WHAT TO PRODUCE:
A faithful, picture-free copy of the listing below is required.

—————

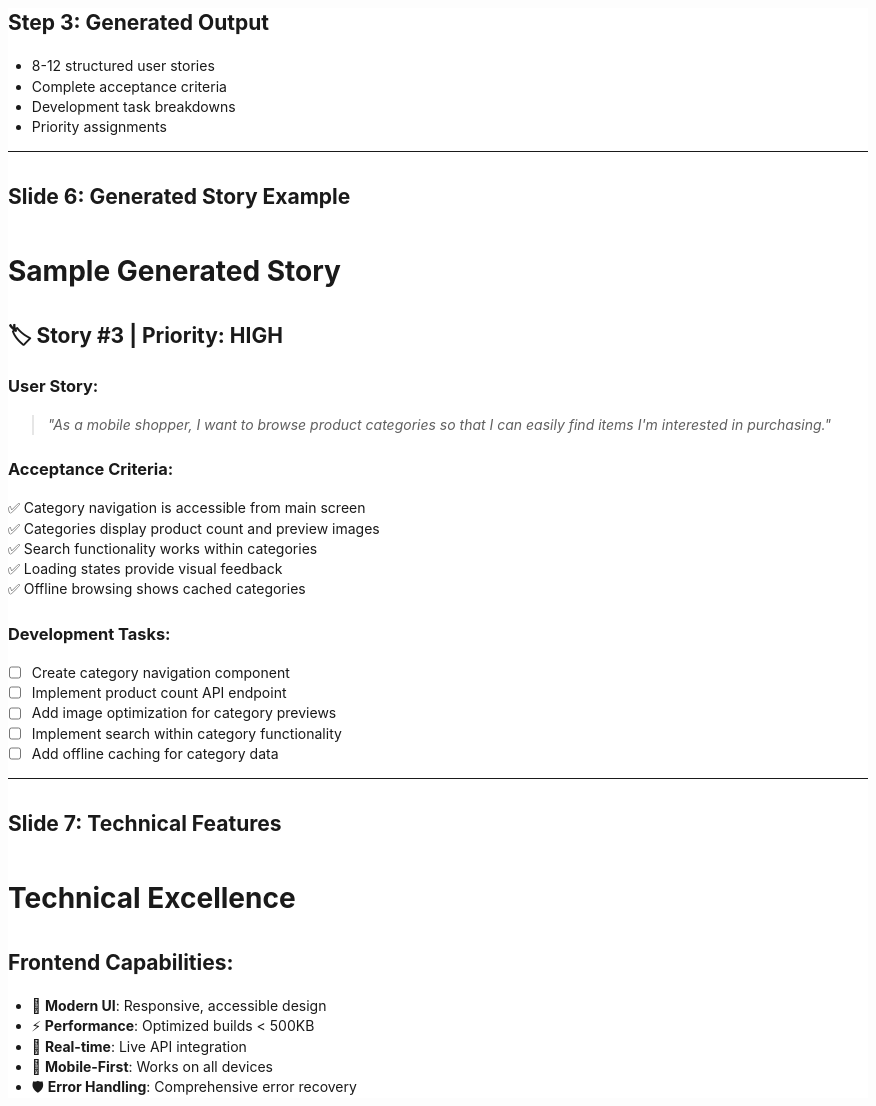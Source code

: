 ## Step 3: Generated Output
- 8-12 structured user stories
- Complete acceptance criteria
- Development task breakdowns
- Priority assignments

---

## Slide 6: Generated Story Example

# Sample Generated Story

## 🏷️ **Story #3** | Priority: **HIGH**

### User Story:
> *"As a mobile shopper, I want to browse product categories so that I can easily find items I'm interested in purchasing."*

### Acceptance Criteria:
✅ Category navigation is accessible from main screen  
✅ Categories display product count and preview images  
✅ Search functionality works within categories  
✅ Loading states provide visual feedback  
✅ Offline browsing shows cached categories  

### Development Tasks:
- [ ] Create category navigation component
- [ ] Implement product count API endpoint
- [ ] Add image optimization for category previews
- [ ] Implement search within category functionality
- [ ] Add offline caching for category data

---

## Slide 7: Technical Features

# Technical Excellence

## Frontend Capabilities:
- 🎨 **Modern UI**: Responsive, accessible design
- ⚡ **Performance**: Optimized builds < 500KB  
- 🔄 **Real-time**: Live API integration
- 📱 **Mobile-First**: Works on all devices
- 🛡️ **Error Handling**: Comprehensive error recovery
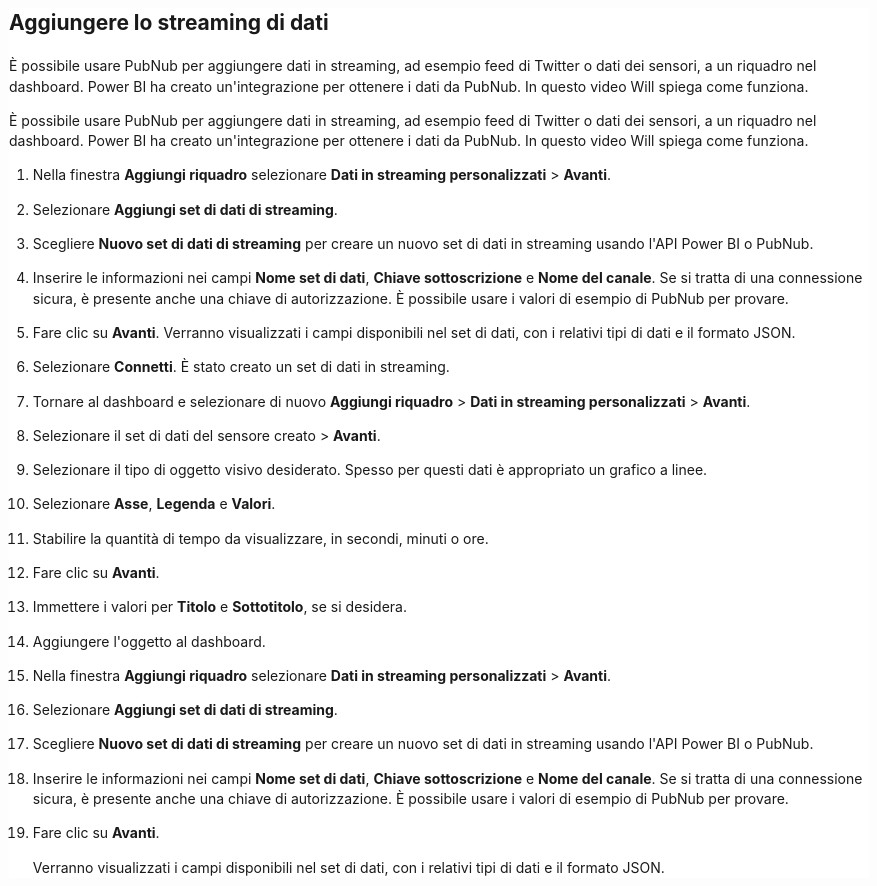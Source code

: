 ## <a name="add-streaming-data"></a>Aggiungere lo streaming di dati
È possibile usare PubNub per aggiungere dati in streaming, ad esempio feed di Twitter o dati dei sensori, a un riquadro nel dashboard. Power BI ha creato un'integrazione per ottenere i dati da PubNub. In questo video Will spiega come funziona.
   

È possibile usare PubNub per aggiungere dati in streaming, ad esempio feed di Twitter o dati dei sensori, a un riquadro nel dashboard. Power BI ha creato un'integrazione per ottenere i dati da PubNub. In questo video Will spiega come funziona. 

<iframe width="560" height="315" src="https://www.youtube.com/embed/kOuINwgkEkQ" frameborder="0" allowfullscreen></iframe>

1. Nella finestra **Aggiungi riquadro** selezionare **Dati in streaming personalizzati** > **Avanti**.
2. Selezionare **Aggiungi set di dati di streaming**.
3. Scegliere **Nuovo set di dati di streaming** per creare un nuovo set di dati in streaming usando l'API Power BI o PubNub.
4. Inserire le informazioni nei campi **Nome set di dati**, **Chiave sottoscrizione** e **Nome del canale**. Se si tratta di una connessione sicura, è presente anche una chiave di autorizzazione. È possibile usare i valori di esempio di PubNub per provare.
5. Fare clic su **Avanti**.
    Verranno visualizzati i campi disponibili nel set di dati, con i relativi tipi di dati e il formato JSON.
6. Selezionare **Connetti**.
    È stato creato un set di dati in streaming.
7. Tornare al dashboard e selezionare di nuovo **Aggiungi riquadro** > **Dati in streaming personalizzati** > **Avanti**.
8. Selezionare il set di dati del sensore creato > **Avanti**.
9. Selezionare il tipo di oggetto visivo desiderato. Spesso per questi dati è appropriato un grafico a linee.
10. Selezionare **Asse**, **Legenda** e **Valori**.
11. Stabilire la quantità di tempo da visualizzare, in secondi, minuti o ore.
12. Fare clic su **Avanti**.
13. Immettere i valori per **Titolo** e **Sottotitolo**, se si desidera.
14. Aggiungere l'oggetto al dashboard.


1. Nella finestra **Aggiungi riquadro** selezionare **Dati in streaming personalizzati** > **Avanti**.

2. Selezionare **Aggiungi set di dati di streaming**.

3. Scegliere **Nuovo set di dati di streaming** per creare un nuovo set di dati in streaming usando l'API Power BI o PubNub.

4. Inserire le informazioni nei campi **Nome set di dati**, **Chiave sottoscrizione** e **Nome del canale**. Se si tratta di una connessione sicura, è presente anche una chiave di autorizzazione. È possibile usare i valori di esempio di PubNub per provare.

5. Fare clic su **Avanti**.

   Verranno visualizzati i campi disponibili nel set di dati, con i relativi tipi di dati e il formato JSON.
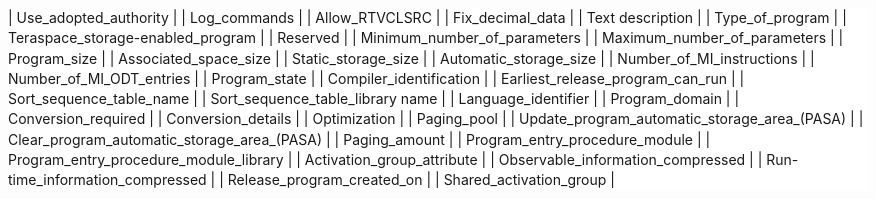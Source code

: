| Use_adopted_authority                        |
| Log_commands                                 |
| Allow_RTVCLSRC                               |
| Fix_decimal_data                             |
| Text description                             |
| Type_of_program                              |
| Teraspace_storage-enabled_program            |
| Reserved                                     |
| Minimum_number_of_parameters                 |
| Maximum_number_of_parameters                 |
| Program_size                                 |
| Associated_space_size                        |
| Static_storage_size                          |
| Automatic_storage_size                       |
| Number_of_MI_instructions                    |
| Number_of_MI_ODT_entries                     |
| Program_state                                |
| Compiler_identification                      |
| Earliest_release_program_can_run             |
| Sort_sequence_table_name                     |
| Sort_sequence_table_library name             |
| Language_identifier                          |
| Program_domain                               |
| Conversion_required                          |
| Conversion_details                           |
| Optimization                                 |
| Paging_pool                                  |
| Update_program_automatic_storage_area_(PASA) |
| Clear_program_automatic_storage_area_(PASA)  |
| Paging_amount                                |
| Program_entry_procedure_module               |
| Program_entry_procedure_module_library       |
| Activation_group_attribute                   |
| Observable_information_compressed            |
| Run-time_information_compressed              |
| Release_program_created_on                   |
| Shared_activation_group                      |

—————

YOUR RESPONSE:
Source code

: ## Step 3: Generated Output
- 8-12 structured user stories
- Complete acceptance criteria
- Development task breakdowns
- Priority assignments

---

## Slide 6: Generated Story Example

# Sample Generated Story

## 🏷️ **Story #3** | Priority: **HIGH**

### User Story:
> *"As a mobile shopper, I want to browse product categories so that I can easily find items I'm interested in purchasing."*

### Acceptance Criteria:
✅ Category navigation is accessible from main screen  
✅ Categories display product count and preview images  
✅ Search functionality works within categories  
✅ Loading states provide visual feedback  
✅ Offline browsing shows cached categories  

### Development Tasks:
- [ ] Create category navigation component
- [ ] Implement product count API endpoint
- [ ] Add image optimization for category previews
- [ ] Implement search within category functionality
- [ ] Add offline caching for category data

---

## Slide 7: Technical Features

# Technical Excellence

## Frontend Capabilities:
- 🎨 **Modern UI**: Responsive, accessible design
- ⚡ **Performance**: Optimized builds < 500KB  
- 🔄 **Real-time**: Live API integration
- 📱 **Mobile-First**: Works on all devices
- 🛡️ **Error Handling**: Comprehensive error recovery
Source code

: ## <a name="add-streaming-data"></a>Aggiungere lo streaming di dati
È possibile usare PubNub per aggiungere dati in streaming, ad esempio feed di Twitter o dati dei sensori, a un riquadro nel dashboard. Power BI ha creato un'integrazione per ottenere i dati da PubNub. In questo video Will spiega come funziona.
   

È possibile usare PubNub per aggiungere dati in streaming, ad esempio feed di Twitter o dati dei sensori, a un riquadro nel dashboard. Power BI ha creato un'integrazione per ottenere i dati da PubNub. In questo video Will spiega come funziona. 

<iframe width="560" height="315" src="https://www.youtube.com/embed/kOuINwgkEkQ" frameborder="0" allowfullscreen></iframe>

1. Nella finestra **Aggiungi riquadro** selezionare **Dati in streaming personalizzati** > **Avanti**.
2. Selezionare **Aggiungi set di dati di streaming**.
3. Scegliere **Nuovo set di dati di streaming** per creare un nuovo set di dati in streaming usando l'API Power BI o PubNub.
4. Inserire le informazioni nei campi **Nome set di dati**, **Chiave sottoscrizione** e **Nome del canale**. Se si tratta di una connessione sicura, è presente anche una chiave di autorizzazione. È possibile usare i valori di esempio di PubNub per provare.
5. Fare clic su **Avanti**.
    Verranno visualizzati i campi disponibili nel set di dati, con i relativi tipi di dati e il formato JSON.
6. Selezionare **Connetti**.
    È stato creato un set di dati in streaming.
7. Tornare al dashboard e selezionare di nuovo **Aggiungi riquadro** > **Dati in streaming personalizzati** > **Avanti**.
8. Selezionare il set di dati del sensore creato > **Avanti**.
9. Selezionare il tipo di oggetto visivo desiderato. Spesso per questi dati è appropriato un grafico a linee.
10. Selezionare **Asse**, **Legenda** e **Valori**.
11. Stabilire la quantità di tempo da visualizzare, in secondi, minuti o ore.
12. Fare clic su **Avanti**.
13. Immettere i valori per **Titolo** e **Sottotitolo**, se si desidera.
14. Aggiungere l'oggetto al dashboard.


1. Nella finestra **Aggiungi riquadro** selezionare **Dati in streaming personalizzati** > **Avanti**.

2. Selezionare **Aggiungi set di dati di streaming**.

3. Scegliere **Nuovo set di dati di streaming** per creare un nuovo set di dati in streaming usando l'API Power BI o PubNub.

4. Inserire le informazioni nei campi **Nome set di dati**, **Chiave sottoscrizione** e **Nome del canale**. Se si tratta di una connessione sicura, è presente anche una chiave di autorizzazione. È possibile usare i valori di esempio di PubNub per provare.

5. Fare clic su **Avanti**.

   Verranno visualizzati i campi disponibili nel set di dati, con i relativi tipi di dati e il formato JSON.
Source code

:| Use_adopted_authority                        |
| Log_commands                                 |
| Allow_RTVCLSRC                               |
| Fix_decimal_data                             |
| Text description                             |
| Type_of_program                              |
| Teraspace_storage-enabled_program            |
| Reserved                                     |
| Minimum_number_of_parameters                 |
| Maximum_number_of_parameters                 |
| Program_size                                 |
| Associated_space_size                        |
| Static_storage_size                          |
| Automatic_storage_size                       |
| Number_of_MI_instructions                    |
| Number_of_MI_ODT_entries                     |
| Program_state                                |
| Compiler_identification                      |
| Earliest_release_program_can_run             |
| Sort_sequence_table_name                     |
| Sort_sequence_table_library name             |
| Language_identifier                          |
| Program_domain                               |
| Conversion_required                          |
| Conversion_details                           |
| Optimization                                 |
| Paging_pool                                  |
| Update_program_automatic_storage_area_(PASA) |
| Clear_program_automatic_storage_area_(PASA)  |
| Paging_amount                                |
| Program_entry_procedure_module               |
| Program_entry_procedure_module_library       |
| Activation_group_attribute                   |
| Observable_information_compressed            |
| Run-time_information_compressed              |
| Release_program_created_on                   |
| Shared_activation_group                      |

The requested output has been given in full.